Yadava Martyrs of 1962 War
In the Indian-China War of 1962, the Ahirs (almost all of them hailing from the Ahirwal region of Southern Haryana) of 13 Kumaon Regiment set an unparallel example in the military history of Aryavart by defending their position at Rezang La in Ladakh district of Jammu and Kashmir. The battle of Rezang La, a ridge overlooking the strategic Chushul plains in Ladakh, to defend the highest air strip in the world located at 16,000 feet—just across the Chinese claim line—is one of the most glorious chapters in the history of the Bharatya army and has been compared by some Bharatya military historians with the famed Battle of Thermopylae. In the final phase of the Indo-China War of 1962, where Bharatya units typically offered little resistance while being routed by attacking PLA forces, the Ahir Charlie Company from 13 Kumaon, set a rare example of bravery and dedication by literally fighting to the last man. Of the 120 defenders, only three survived, all seriously wounded. The rest, were discovered after the winter, frozen, mostly holding their weapons but with no ammunition. According to some accounts, several jawans, having run out of ammunition, came out of the pickets and charged the enemy with bare hands—Lance Naik Ram Singh killing several Chinese soldiers after lifting and hitting them against the rocks. It is also believed that these jawans inflicted heavy casualties on the attackers. Of the 120 soldiers, 114 were Yadavas from Haryana.

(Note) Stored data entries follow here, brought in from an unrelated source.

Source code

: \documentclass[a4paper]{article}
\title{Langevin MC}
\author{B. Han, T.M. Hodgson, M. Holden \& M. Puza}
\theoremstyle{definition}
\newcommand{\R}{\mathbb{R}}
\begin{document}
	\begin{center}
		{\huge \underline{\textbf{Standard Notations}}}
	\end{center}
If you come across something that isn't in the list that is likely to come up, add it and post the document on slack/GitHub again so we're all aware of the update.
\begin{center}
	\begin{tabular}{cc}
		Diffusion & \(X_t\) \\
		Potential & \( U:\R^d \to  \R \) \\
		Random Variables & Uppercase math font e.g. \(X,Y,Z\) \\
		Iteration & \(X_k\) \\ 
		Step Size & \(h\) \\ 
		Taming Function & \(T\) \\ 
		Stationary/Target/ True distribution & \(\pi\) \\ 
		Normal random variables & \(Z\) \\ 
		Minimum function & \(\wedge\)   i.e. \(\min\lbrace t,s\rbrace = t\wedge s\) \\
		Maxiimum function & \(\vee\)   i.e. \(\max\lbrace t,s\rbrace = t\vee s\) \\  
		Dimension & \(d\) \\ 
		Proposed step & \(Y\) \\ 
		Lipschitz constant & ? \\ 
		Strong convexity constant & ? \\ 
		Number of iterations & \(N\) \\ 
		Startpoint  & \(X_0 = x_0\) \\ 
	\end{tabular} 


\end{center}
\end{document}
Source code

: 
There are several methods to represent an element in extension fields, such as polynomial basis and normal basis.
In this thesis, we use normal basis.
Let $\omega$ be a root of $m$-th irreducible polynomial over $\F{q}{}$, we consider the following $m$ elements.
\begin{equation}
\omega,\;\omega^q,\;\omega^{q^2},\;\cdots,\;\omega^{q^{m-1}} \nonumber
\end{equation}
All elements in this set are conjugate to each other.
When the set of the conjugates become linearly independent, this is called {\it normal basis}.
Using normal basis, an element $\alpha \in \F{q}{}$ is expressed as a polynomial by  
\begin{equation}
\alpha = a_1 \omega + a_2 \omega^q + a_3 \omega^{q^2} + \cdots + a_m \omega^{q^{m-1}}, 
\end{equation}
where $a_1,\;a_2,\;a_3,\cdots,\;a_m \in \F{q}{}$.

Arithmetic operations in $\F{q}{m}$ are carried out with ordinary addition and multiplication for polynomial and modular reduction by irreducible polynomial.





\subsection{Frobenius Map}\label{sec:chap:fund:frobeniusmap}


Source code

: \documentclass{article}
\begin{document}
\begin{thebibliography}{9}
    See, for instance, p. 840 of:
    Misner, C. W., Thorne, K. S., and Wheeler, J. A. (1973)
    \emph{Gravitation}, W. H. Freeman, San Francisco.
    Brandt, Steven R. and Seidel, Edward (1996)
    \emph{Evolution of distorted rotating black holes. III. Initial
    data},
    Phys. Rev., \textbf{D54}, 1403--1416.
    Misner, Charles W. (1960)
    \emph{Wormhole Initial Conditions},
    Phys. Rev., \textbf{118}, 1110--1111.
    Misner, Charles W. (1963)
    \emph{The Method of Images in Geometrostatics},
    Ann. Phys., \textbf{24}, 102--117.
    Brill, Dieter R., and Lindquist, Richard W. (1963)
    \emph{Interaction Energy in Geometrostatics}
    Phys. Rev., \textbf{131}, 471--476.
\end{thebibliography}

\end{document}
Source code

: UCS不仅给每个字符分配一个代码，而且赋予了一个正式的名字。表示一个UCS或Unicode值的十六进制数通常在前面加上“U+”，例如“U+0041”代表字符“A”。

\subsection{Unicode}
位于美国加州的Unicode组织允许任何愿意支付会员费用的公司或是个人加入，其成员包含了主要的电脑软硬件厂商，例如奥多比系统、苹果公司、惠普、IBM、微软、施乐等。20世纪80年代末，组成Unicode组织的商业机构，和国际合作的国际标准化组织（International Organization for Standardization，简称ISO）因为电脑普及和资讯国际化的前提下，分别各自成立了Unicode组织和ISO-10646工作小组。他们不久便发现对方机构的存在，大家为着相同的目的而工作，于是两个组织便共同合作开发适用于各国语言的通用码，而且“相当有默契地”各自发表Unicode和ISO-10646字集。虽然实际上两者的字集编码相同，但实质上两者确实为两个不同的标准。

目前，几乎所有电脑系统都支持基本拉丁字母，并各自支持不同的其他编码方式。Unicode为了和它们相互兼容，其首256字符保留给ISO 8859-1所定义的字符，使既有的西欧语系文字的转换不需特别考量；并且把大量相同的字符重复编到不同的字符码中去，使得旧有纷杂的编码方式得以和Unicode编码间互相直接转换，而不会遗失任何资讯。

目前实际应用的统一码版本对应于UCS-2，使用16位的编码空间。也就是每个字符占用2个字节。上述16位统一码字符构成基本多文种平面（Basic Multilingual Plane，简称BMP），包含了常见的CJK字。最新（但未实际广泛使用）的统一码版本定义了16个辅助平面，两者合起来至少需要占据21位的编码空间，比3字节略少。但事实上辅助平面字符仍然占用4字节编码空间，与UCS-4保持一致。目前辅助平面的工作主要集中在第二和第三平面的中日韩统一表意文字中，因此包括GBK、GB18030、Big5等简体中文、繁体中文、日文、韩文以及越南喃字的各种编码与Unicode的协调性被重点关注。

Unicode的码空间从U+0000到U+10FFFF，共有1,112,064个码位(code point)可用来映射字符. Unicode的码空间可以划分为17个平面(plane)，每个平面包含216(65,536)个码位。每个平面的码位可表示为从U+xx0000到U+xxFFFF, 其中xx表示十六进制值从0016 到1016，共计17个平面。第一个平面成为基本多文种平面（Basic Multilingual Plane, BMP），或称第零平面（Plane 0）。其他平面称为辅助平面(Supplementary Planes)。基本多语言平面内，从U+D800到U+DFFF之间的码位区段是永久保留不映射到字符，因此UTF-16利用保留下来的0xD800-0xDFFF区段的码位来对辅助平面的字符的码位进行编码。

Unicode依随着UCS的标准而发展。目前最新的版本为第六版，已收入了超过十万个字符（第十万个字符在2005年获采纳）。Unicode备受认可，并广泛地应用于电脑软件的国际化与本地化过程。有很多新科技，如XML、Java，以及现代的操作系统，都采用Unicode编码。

On this horrific battle, Major-General Ian Cardozo, in his book Param Vir, Our Heroes In Battle writes,“When Rezang La was later revisited dead jawans were found in the trenches still holding on to their weapons... every single man of this company was found dead in his trench with several bullet or splinter wounds. The 2-inch mortar man died with a bomb still in his hand. The medical orderly had a syringe and bandage in his hands when the Chinese bullet hit him... Of the thousand mortar bombs with the defenders all but seven had been fired and the rest were ready to be fired when the (mortar) section was overrun.”
General T.N. Raina said"You rarely come across such example in the annals of world military history when braving such heavy odds, the men fought till the last bullet and the last man. Certainly the Battle of Rezang La is such a shining example."
General K S Thimayya remarked,"I had said many years ago that the Army must have a Ahir Regiment. The supreme sacrifice of the Charlie Company has fulfilled my expectations. I hope a suitable memorial will be built in Ahirwal in their memory so that the generations to come may seek inspiration from the immense courage and valour of their forefathers."
The heroes who were awarded the Vir Chakra in 1962 defending Rezang La were Naik Hukum Chand (posthumous), Naik Gulab Singh Yadav, Lance-Naik Ram Singh (posthumous), Sub. Ram Kumar and Sub.Ram Chander. All hailed from the Rewari district of Haryana, where a Rezang La memorial has been placed in their memory in Gudiani village.